Stored data entries
- - - - - - -
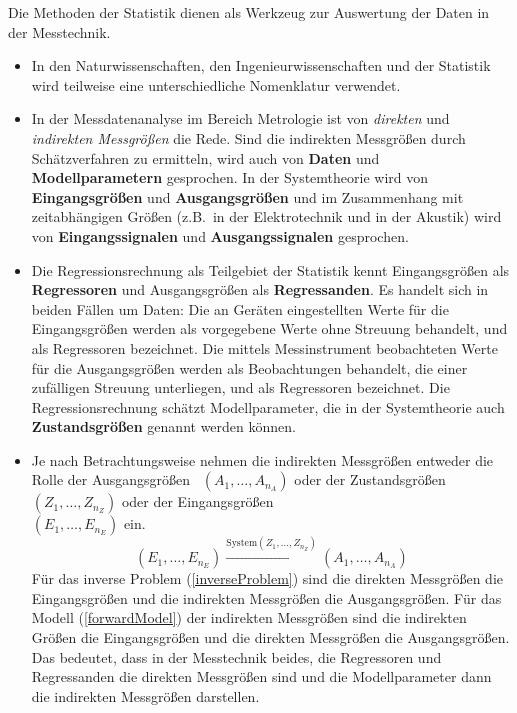 Die Methoden der Statistik dienen als Werkzeug zur Auswertung der Daten in der Messtechnik.
\begin{itemize}
	\item In den Naturwissenschaften, den Ingenieurwissenschaften und der Statistik wird
  teilweise eine unterschiedliche Nomenklatur verwendet.
	\item In der Messdatenanalyse im Bereich Metrologie ist von \textsl{direkten}
		und \textsl{indirekten Messgrößen} die Rede. Sind die indirekten Messgrößen durch
		Schätzverfahren zu ermitteln, wird auch von \textbf{Daten} und \textbf{Modellparametern}
		gesprochen.
		In der Systemtheorie wird von \textbf{Eingangsgrößen} und \textbf{Ausgangsgrößen}
		und im Zusammenhang mit zeitabhängigen Größen (z.B.\ in der Elektrotechnik und
		in der Akustik) wird von
		\textbf{Eingangssignalen} und \textbf{Ausgangssignalen} gesprochen.
	\item Die Regressionsrechnung als Teilgebiet der Statistik kennt Eingangsgrößen als
		\textbf{Regressoren} und Ausgangsgrößen als \textbf{Regressanden}.
			Es handelt sich in beiden Fällen um Daten: Die an Geräten eingestellten Werte für die
			Eingangsgrößen werden als vorgegebene Werte ohne Streuung behandelt, und als
			Regressoren bezeichnet. Die mittels Messinstrument beobachteten Werte für die Ausgangsgrößen
			werden als Beobachtungen behandelt, die einer zufälligen Streuung unterliegen, und
			als Regressoren bezeichnet. Die Regressionsrechnung schätzt Modellparameter, die in der
			Systemtheorie auch \textbf{Zustandsgrößen} genannt werden können.
	\item Je nach Betrachtungsweise nehmen die indirekten Messgrößen entweder
		die Rolle der \glqq Ausgangsgrößen\grqq ~ $(A_1, \dots, A_{n_A})$ oder
			der \glqq Zustandsgrößen\grqq ~ $(Z_1, \dots, Z_{n_Z})$
			oder der \glqq Eingangsgrößen\grqq \\ $(E_1, \dots, E_{n_E})$ ein.
\begin{equation}
(E_1, \dots, E_{n_E}) \xrightarrow{\mathrm{System} (Z_1, \dots, Z_{n_Z})} (A_1, \dots, A_{n_A})
\label{allgemeinSystem}
\end{equation}
			Für das inverse Problem (\ref{inverseProblem}) sind die direkten Messgrößen die Eingangsgrößen
			und die indirekten Messgrößen die Ausgangsgrößen. Für das Modell (\ref{forwardModel})
			der indirekten Messgrößen sind die indirekten Größen die Eingangsgrößen und die
			direkten Messgrößen die Ausgangsgrößen. Das bedeutet, dass in
			der Messtechnik beides, die Regressoren und Regressanden die direkten
			Messgrößen sind und die Modellparameter dann die indirekten Messgrößen darstellen.
\end{itemize}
- - - - - - -
TASK DIRECTIONS:
All entries, top to bottom, should be retyped exactly; the pictures should not be.

ANSWER SPACE:
 Die Methoden der Statistik dienen als Werkzeug zur Auswertung der Daten in der Messtechnik.
\begin{itemize}
	\item In den Naturwissenschaften, den Ingenieurwissenschaften und der Statistik wird
  teilweise eine unterschiedliche Nomenklatur verwendet.
	\item In der Messdatenanalyse im Bereich Metrologie ist von \textsl{direkten}
		und \textsl{indirekten Messgrößen} die Rede. Sind die indirekten Messgrößen durch
		Schätzverfahren zu ermitteln, wird auch von \textbf{Daten} und \textbf{Modellparametern}
		gesprochen.
		In der Systemtheorie wird von \textbf{Eingangsgrößen} und \textbf{Ausgangsgrößen}
		und im Zusammenhang mit zeitabhängigen Größen (z.B.\ in der Elektrotechnik und
		in der Akustik) wird von
		\textbf{Eingangssignalen} und \textbf{Ausgangssignalen} gesprochen.
	\item Die Regressionsrechnung als Teilgebiet der Statistik kennt Eingangsgrößen als
		\textbf{Regressoren} und Ausgangsgrößen als \textbf{Regressanden}.
			Es handelt sich in beiden Fällen um Daten: Die an Geräten eingestellten Werte für die
			Eingangsgrößen werden als vorgegebene Werte ohne Streuung behandelt, und als
			Regressoren bezeichnet. Die mittels Messinstrument beobachteten Werte für die Ausgangsgrößen
			werden als Beobachtungen behandelt, die einer zufälligen Streuung unterliegen, und
			als Regressoren bezeichnet. Die Regressionsrechnung schätzt Modellparameter, die in der
			Systemtheorie auch \textbf{Zustandsgrößen} genannt werden können.
	\item Je nach Betrachtungsweise nehmen die indirekten Messgrößen entweder
		die Rolle der \glqq Ausgangsgrößen\grqq ~ $(A_1, \dots, A_{n_A})$ oder
			der \glqq Zustandsgrößen\grqq ~ $(Z_1, \dots, Z_{n_Z})$
			oder der \glqq Eingangsgrößen\grqq \\ $(E_1, \dots, E_{n_E})$ ein.
\begin{equation}
(E_1, \dots, E_{n_E}) \xrightarrow{\mathrm{System} (Z_1, \dots, Z_{n_Z})} (A_1, \dots, A_{n_A})
\label{allgemeinSystem}
\end{equation}
			Für das inverse Problem (\ref{inverseProblem}) sind die direkten Messgrößen die Eingangsgrößen
			und die indirekten Messgrößen die Ausgangsgrößen. Für das Modell (\ref{forwardModel})
			der indirekten Messgrößen sind die indirekten Größen die Eingangsgrößen und die
			direkten Messgrößen die Ausgangsgrößen. Das bedeutet, dass in
			der Messtechnik beides, die Regressoren und Regressanden die direkten
			Messgrößen sind und die Modellparameter dann die indirekten Messgrößen darstellen.
\end{itemize}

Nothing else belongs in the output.